Cuarenta años después de la toma y retoma del Palacio de Justicia, Colombia aún se debate entre la memoria, el olvido y la revaluación de interpretaciones históricas ya aceptadas. El 6 y 7 de noviembre de 1985, el país fue testigo de uno de los actos más irracionales que se recuerde: un comando armado del M-19, financiado por el Cartel de Medellín, irrumpió a sangre y fuego en la sede de la Corte Suprema de Justicia, en la Plaza de Bolívar, de Bogotá.

Su propósito no era político ni revolucionario, sino criminal: asesinar a los magistrados que se aprestaban a decidir sobre la constitucionalidad del tratado de extradición al que tanto le temía Pablo Escobar. Los hechos están bien documentados. Investigaciones judiciales, disciplinarias y testimonios coinciden en que hubo una alianza entre guerrilla y narcotráfico.

La primera puso las armas y el discurso; el segundo, el dinero y la motivación. El resultado, 94 muertos, entre ellos 11 magistrados, 242 afectados física y sicológicamente, un número indeterminado de desaparecidos y la destrucción simbólica y física de la Justicia. En consecuencia, no fue una “insurrección”, ni una “acción genial”, como irresponsablemente señaló el presidente Gustavo Petro, exmiembro del M-19. Fue, en palabras del magistrado Jorge Enrique Ibáñez, actual presidente de la Corte Constitucional, “una acción demencial”. O “acto terrorista”, como lo ha calificado el Consejo de Estado en varias de sus sentencias.

Colombia no puede aceptar que el ventajista revisionismo histórico de Petro tergiverse la verdad judicial. Por eso en sus intervenciones, con ocasión del aniversario, los presidentes de las altas cortes insisten con contundencia en que el asalto fue un crimen contra el Estado de Derecho. Negar esa verdad, considerar lo sucedido como un acto de insurrección o ver grandeza en semejante hecho terrorista, es traicionar la memoria de quienes murieron defendiendo la justicia, ofender a las víctimas y a sus familias y, otra vez, asesinar la razón.
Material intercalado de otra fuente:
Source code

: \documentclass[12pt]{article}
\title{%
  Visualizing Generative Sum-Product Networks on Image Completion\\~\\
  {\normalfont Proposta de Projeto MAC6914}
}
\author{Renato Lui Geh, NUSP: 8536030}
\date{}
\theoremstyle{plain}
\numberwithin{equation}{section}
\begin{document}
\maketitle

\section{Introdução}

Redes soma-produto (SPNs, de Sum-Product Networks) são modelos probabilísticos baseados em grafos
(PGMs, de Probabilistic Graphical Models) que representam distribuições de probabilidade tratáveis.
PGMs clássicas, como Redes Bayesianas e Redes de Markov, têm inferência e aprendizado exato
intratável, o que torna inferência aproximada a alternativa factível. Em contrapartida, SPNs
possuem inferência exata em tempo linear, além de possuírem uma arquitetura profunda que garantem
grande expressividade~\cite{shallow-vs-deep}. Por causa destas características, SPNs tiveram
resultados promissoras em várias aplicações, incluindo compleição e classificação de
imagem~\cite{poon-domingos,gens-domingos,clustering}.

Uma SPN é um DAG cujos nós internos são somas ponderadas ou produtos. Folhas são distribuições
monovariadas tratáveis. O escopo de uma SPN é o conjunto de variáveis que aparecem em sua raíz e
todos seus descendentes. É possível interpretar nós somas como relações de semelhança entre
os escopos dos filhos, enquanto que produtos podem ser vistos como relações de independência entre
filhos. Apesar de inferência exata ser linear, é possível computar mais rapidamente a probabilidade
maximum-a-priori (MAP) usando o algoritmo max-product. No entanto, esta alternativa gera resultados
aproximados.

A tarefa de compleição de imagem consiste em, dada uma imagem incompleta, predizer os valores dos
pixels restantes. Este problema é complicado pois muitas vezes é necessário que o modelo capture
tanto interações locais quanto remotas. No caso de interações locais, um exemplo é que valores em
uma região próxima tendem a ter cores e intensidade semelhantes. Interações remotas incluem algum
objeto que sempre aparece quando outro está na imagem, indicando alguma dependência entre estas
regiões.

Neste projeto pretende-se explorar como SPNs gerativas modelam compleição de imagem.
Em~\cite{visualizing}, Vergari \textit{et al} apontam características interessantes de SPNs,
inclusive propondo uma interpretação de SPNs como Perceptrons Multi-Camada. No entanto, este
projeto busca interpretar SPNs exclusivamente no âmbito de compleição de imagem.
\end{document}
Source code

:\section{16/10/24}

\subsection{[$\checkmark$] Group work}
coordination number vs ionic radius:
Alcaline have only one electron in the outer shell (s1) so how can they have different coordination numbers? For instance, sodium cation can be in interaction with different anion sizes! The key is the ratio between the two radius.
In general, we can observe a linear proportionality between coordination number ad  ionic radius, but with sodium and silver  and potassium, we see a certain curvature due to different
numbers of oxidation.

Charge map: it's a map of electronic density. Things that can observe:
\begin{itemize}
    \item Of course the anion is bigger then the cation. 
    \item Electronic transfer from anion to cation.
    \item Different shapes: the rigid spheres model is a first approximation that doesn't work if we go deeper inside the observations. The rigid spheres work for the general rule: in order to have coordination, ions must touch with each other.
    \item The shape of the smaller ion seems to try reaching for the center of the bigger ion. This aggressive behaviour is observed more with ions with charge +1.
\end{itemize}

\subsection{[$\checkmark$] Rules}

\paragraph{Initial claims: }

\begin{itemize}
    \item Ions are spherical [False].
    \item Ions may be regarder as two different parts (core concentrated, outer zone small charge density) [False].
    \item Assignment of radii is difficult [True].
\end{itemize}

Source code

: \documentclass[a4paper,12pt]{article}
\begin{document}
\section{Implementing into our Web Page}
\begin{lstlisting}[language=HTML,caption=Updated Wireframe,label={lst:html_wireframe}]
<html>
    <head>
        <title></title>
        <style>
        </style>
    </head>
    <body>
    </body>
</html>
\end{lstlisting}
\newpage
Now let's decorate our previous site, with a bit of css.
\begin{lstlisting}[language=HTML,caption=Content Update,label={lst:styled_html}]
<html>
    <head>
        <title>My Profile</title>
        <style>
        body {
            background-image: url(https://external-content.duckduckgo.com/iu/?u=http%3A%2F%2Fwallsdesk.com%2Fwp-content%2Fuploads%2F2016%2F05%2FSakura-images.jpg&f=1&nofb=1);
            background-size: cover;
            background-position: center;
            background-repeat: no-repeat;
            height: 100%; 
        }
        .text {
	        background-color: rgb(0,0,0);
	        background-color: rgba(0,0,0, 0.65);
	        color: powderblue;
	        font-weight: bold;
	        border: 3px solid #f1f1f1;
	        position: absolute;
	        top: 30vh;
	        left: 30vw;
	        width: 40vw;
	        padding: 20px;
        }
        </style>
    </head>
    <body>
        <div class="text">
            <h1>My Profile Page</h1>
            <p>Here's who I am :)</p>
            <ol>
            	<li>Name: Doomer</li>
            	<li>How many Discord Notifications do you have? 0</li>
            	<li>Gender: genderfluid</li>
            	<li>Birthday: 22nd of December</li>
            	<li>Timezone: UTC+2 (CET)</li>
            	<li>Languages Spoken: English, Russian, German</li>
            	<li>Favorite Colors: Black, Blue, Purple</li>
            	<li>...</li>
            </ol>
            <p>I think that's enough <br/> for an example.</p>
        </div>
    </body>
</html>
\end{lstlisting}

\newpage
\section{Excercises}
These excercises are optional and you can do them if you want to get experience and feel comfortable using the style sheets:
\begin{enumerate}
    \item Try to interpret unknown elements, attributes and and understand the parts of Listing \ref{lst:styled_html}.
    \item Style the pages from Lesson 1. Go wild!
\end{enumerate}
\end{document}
Eso no exonera al Estado de sus errores. Faltaría más. La retoma militar fue desmedida, improvisada y muy cruel. Hubo desapariciones, ejecuciones extrajudiciales y un inhumano manejo de los rehenes. La Corte Interamericana de Derechos Humanos condenó al Estado colombiano por esas violaciones. Pero esas culpas no borran la responsabilidad inicial de los victimarios que desataron el horror. Pretender lo contrario es una afrenta a las víctimas.

La verdad completa —sin silencios, sin eufemismos— exige reconocer que el M-19 actuó con sevicia, que el Estado respondió con descomunal torpeza y que ambos desangraron la democracia. Hoy, los discursos que romantizan aquella barbarie hieren la memoria de los magistrados inmolados Reyes Echandía, Gaona Cruz, Medellín Forero…, del resto de servidores judiciales que murieron en cumplimiento de su deber y de los demás inocentes.

No se trata de venganza, sino de coherencia histórica. A cuarenta años del holocausto judicial, Colombia debe reafirmar un principio innegociable: la violencia nunca será una vía legítima para disputar el poder. La brutal toma y retoma del Palacio de Justicia fue un ataque al corazón mismo de nuestra democracia. Olvidarlo, tratar de justificarlo, o deformar la historia de lo que en realidad pasó no solo mantiene abiertas las heridas de la falta de la verdad y justicia histórica, sino que allana el camino para que esta monstruosidad se repita.

Es lamentable, sobre todo moralmente inadmisible, que 40 años después del Holocausto el fuego, esta vez verbal, amenace a la justicia. Los calculados discursos de odio contra jueces, diseminados desde las más altas dignidades de la nación, se convirtieron en la nueva forma de asedio al Estado de Derecho. Cuando desde el poder se infunden recelos, desconfianza; se desacredita a los garantes de la justicia o se les acusa de conspirar, se corre el riesgo de normalizar la violencia contra las instituciones. Y ya sabemos sus consecuencias.

Defender la independencia judicial garantiza el equilibrio de poderes, la libertad y la paz. Quien siembra desprecio hacia los jueces cosecha autoritarismo y caos. Cada nuevo ataque verbal de Petro o de quien sea contra una sentencia o un magistrado aviva el fanatismo de quienes creyeron que la violencia podía sustituir el debate. Basta de tratar de quemar a las instituciones usando la palabra como arma. Que nadie calle ante tanto despropósito; si algo debemos aprender de 1985 es que la violencia contra la Justicia no se enfrenta con silencio.